• **What you have to do**:
What is the number of lines in the records that contain "densities"? Give only that number.

• **Task input**:
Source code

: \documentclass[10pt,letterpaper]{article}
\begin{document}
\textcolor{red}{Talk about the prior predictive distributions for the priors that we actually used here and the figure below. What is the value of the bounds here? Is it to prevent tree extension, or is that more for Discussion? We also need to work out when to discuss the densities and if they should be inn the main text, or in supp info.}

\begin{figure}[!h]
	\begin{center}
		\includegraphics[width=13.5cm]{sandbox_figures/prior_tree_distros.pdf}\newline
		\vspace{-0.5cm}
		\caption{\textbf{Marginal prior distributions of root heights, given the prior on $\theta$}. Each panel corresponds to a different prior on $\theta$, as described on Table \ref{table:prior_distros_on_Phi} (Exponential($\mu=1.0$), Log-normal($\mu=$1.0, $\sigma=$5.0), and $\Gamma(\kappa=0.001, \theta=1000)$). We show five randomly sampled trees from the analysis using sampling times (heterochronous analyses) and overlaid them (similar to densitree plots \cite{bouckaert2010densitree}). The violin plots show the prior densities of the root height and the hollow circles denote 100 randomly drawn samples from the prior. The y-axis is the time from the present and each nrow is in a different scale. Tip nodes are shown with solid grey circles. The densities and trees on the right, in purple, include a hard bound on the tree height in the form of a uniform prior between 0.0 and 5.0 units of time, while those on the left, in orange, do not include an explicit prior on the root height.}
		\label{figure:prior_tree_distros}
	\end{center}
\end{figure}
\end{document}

• **Answer box**:
2